_Activity:_
Look below for the line holding "4. Use the contact" and the line holding "5. Save and preview your portfolio". Transcribe exactly those lines and all lines between them, nothing more.

________________________

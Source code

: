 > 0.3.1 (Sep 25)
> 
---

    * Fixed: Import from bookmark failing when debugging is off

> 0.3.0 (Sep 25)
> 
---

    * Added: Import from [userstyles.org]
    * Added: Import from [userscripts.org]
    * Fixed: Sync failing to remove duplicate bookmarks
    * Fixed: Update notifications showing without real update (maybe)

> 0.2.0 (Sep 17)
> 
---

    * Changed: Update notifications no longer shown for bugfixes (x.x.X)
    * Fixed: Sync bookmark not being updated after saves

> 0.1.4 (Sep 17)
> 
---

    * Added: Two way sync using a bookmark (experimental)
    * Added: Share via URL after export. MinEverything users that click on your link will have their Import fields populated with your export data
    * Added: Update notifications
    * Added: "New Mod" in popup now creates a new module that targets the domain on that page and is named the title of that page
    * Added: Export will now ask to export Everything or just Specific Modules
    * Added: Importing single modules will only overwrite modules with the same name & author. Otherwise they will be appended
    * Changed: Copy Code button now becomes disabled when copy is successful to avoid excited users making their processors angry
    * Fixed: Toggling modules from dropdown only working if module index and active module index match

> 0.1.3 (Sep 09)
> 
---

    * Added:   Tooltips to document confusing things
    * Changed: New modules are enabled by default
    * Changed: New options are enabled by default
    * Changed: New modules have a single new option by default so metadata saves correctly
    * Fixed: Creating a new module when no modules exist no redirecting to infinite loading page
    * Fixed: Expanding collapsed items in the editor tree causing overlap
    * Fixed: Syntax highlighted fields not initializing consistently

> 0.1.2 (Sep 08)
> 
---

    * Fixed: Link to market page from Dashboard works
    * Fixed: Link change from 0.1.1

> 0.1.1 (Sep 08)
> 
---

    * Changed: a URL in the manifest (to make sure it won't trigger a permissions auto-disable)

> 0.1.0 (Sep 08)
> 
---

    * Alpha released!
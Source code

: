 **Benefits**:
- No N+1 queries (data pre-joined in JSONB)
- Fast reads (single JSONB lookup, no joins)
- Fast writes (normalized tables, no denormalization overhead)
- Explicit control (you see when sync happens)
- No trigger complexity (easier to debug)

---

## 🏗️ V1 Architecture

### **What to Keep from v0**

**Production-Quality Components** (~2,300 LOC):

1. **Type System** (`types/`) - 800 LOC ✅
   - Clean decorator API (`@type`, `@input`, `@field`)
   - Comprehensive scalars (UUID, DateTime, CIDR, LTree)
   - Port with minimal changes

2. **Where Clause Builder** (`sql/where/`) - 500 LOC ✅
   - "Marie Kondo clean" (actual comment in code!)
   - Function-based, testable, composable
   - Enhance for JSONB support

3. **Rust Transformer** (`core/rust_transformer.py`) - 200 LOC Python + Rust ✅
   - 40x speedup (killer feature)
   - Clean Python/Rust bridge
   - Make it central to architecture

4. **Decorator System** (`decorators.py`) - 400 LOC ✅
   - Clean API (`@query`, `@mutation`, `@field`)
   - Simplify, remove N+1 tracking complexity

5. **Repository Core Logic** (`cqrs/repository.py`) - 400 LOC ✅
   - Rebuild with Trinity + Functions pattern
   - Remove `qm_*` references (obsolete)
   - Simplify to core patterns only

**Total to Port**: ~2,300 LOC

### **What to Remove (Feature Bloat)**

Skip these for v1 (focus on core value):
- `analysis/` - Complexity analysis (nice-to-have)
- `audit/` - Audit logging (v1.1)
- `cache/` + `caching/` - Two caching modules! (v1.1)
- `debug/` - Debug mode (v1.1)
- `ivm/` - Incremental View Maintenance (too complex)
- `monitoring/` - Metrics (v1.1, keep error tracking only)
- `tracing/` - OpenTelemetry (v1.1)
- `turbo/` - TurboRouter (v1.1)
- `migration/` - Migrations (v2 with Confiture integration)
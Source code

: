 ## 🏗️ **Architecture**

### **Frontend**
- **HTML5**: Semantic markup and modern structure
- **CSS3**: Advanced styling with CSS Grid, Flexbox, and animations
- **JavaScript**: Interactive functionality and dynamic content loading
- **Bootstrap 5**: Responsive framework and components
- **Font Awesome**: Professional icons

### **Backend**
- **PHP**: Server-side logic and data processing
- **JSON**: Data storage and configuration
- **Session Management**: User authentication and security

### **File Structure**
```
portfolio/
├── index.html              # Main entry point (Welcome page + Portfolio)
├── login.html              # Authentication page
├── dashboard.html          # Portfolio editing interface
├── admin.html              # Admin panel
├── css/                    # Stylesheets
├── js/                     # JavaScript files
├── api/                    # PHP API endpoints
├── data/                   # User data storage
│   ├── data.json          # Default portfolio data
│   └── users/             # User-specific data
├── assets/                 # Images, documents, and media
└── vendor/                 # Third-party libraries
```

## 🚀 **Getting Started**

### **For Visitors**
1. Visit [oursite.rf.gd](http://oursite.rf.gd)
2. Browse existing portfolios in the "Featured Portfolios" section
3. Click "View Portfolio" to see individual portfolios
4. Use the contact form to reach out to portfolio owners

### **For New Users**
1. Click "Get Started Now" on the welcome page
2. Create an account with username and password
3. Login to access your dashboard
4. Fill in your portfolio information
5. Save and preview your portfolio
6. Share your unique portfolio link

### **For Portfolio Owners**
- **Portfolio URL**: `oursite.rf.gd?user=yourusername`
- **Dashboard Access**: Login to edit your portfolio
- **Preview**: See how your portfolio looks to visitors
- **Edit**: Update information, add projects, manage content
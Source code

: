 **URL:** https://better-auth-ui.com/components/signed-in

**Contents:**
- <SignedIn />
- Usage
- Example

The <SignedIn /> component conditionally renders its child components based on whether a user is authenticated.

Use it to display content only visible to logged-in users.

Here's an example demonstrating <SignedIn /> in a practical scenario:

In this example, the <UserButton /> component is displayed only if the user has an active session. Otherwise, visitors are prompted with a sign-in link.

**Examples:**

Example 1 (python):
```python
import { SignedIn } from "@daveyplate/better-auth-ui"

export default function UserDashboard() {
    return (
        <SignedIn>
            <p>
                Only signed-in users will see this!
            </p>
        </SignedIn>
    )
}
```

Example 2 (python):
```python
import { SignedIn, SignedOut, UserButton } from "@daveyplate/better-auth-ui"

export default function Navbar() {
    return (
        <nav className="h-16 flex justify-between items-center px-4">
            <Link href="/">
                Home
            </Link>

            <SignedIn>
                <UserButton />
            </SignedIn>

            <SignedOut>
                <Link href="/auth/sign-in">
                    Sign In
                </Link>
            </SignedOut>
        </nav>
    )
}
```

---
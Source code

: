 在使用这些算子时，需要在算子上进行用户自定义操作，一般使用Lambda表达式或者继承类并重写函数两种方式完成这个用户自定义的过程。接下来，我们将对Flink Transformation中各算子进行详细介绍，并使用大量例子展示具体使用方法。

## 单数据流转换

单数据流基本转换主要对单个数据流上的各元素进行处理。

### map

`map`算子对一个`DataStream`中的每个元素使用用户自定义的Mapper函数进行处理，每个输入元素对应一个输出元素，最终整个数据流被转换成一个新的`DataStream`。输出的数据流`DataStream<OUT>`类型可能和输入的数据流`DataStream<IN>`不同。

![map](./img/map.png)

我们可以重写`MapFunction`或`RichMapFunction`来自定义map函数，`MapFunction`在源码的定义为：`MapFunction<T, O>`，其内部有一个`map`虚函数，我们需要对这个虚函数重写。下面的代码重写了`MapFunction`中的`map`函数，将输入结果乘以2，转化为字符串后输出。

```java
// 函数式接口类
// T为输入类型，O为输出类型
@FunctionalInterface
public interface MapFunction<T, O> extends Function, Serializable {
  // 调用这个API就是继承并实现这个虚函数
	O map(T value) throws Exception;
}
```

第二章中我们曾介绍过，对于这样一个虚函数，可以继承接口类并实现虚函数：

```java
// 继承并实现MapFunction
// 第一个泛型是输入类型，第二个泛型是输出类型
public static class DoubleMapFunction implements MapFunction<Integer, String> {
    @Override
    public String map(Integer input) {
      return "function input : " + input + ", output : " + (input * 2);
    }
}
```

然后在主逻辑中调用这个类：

________________________

_Answer to this exercise:_
4. Use the contact form to reach out to portfolio owners

### **For New Users**
1. Click "Get Started Now" on the welcome page
2. Create an account with username and password
3. Login to access your dashboard
4. Fill in your portfolio information
5. Save and preview your portfolio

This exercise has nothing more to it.